Cilkmem: Algorithms for Analyzing the Memory High-Water Mark of Fork-Join Parallel Programs

Software engineers designing recursive fork-join programs destined to run on massively parallel computing systems must be cognizant of how their program's memory requirements scale in a many-processor execution. Although tools exist for measuring memory usage during one particular execution of a parallel program, such tools cannot bound the worst-case memory usage over all possible parallel executions. This paper introduces Cilkmem, a tool that analyzes the execution of a deterministic Cilk program to determine its $p$-processor memory high-water mark (MHWM), which is the worst-case memory usage of the program over \emph{all possible} $p$-processor executions.
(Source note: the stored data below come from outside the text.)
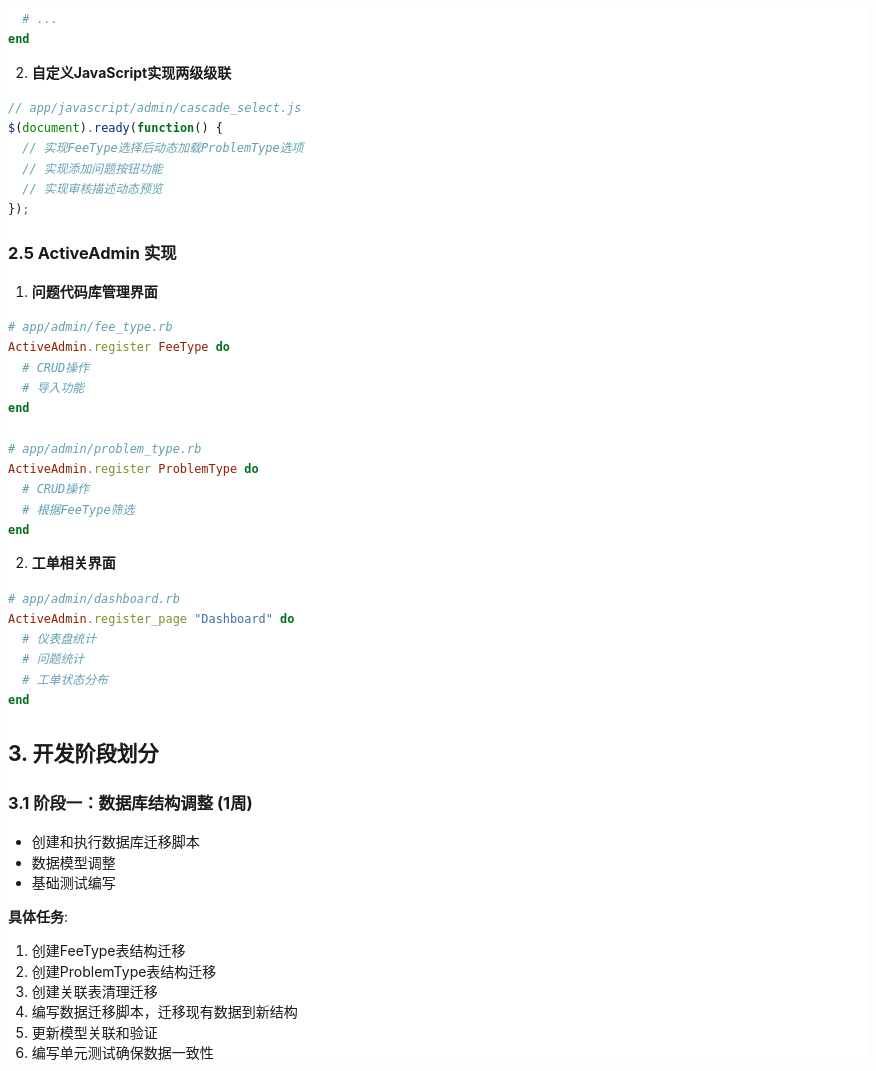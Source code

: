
 ```ruby
  # ...
end
```

2. **自定义JavaScript实现两级级联**
```javascript
// app/javascript/admin/cascade_select.js
$(document).ready(function() {
  // 实现FeeType选择后动态加载ProblemType选项
  // 实现添加问题按钮功能
  // 实现审核描述动态预览
});
```

### 2.5 ActiveAdmin 实现

1. **问题代码库管理界面**
```ruby
# app/admin/fee_type.rb
ActiveAdmin.register FeeType do
  # CRUD操作
  # 导入功能
end

# app/admin/problem_type.rb
ActiveAdmin.register ProblemType do
  # CRUD操作
  # 根据FeeType筛选
end
```

2. **工单相关界面**
```ruby
# app/admin/dashboard.rb
ActiveAdmin.register_page "Dashboard" do
  # 仪表盘统计
  # 问题统计
  # 工单状态分布
end
```

## 3. 开发阶段划分

### 3.1 阶段一：数据库结构调整 (1周)
- 创建和执行数据库迁移脚本
- 数据模型调整
- 基础测试编写

**具体任务**:
1. 创建FeeType表结构迁移
2. 创建ProblemType表结构迁移
3. 创建关联表清理迁移
4. 编写数据迁移脚本，迁移现有数据到新结构
5. 更新模型关联和验证
6. 编写单元测试确保数据一致性
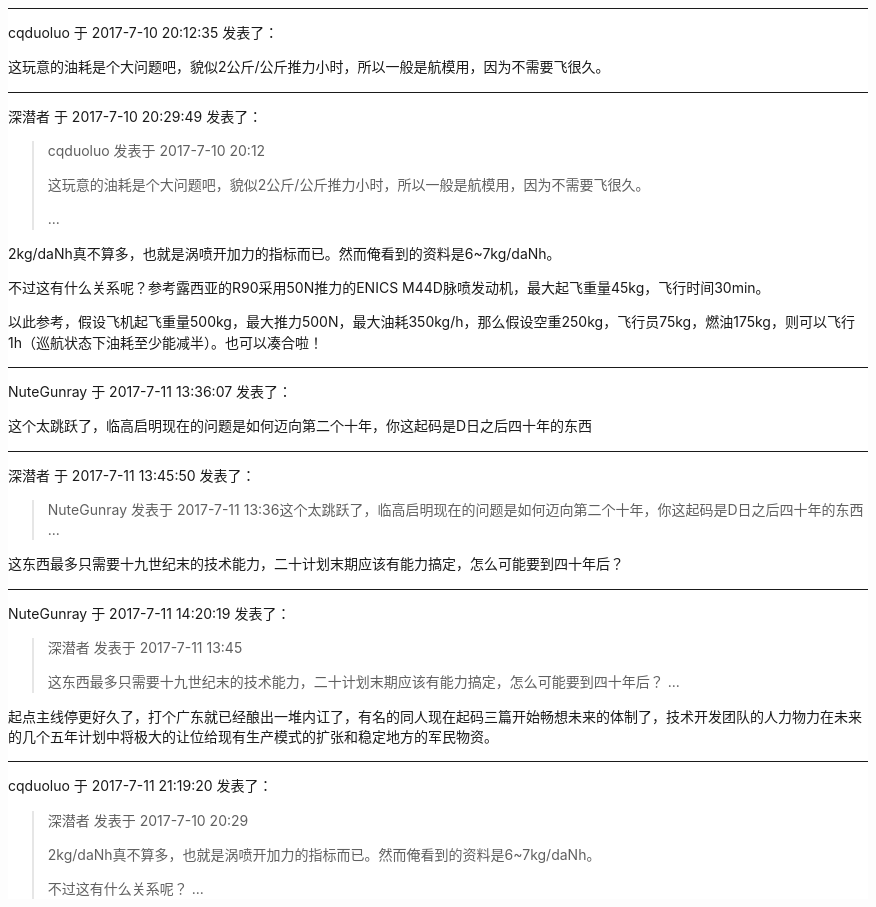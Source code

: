 ---------

cqduoluo 于 2017-7-10 20:12:35 发表了：

这玩意的油耗是个大问题吧，貌似2公斤/公斤推力小时，所以一般是航模用，因为不需要飞很久。

---------

深潜者 于 2017-7-10 20:29:49 发表了：

> cqduoluo 发表于 2017-7-10 20:12
> 
> 这玩意的油耗是个大问题吧，貌似2公斤/公斤推力小时，所以一般是航模用，因为不需要飞很久。
> 
> ...



2kg/daNh真不算多，也就是涡喷开加力的指标而已。然而俺看到的资料是6~7kg/daNh。

不过这有什么关系呢？参考露西亚的R90采用50N推力的ENICS M44D脉喷发动机，最大起飞重量45kg，飞行时间30min。

以此参考，假设飞机起飞重量500kg，最大推力500N，最大油耗350kg/h，那么假设空重250kg，飞行员75kg，燃油175kg，则可以飞行1h（巡航状态下油耗至少能减半）。也可以凑合啦！

---------

NuteGunray 于 2017-7-11 13:36:07 发表了：

这个太跳跃了，临高启明现在的问题是如何迈向第二个十年，你这起码是D日之后四十年的东西

---------

深潜者 于 2017-7-11 13:45:50 发表了：

> NuteGunray 发表于 2017-7-11 13:36这个太跳跃了，临高启明现在的问题是如何迈向第二个十年，你这起码是D日之后四十年的东西 ...



这东西最多只需要十九世纪末的技术能力，二十计划末期应该有能力搞定，怎么可能要到四十年后？

---------

NuteGunray 于 2017-7-11 14:20:19 发表了：

> 深潜者 发表于 2017-7-11 13:45
> 
> 这东西最多只需要十九世纪末的技术能力，二十计划末期应该有能力搞定，怎么可能要到四十年后？ ...



起点主线停更好久了，打个广东就已经酿出一堆内讧了，有名的同人现在起码三篇开始畅想未来的体制了，技术开发团队的人力物力在未来的几个五年计划中将极大的让位给现有生产模式的扩张和稳定地方的军民物资。

---------

cqduoluo 于 2017-7-11 21:19:20 发表了：

> 深潜者 发表于 2017-7-10 20:29
> 
> 2kg/daNh真不算多，也就是涡喷开加力的指标而已。然而俺看到的资料是6~7kg/daNh。
> 
> 不过这有什么关系呢？ ...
Cilkmem employs two new algorithms for computing the $p$-processor MHWM. The first algorithm calculates the exact $p$-processor MHWM in $O(T_1 \cdot p)$ time, where $T_1$ is the total work of the program. The second algorithm solves, in $O(T_1)$ time, the approximate threshold problem, which asks, for a given memory threshold $M$, whether the $p$-processor MHWM exceeds $M/2$ or whether it is guaranteed to be less than $M$. Both algorithms are memory efficient, requiring $O(p \cdot D)$ and $O(D)$ space, respectively, where $D$ is the maximum call-stack depth of the program's execution on a single thread. Our empirical studies show that Cilkmem generally exhibits low overheads. Across ten application benchmarks from the Cilkbench suite, the exact algorithm incurs a geometric-mean multiplicative overhead of $1.54$ for $p=128$, whereas the approximation-threshold algorithm incurs an overhead of $1.36$ independent of $p$. In addition, we use Cilkmem to reveal and diagnose a previously unknown issue in a large image-alignment program contributing to unexpectedly high memory usage under parallel executions.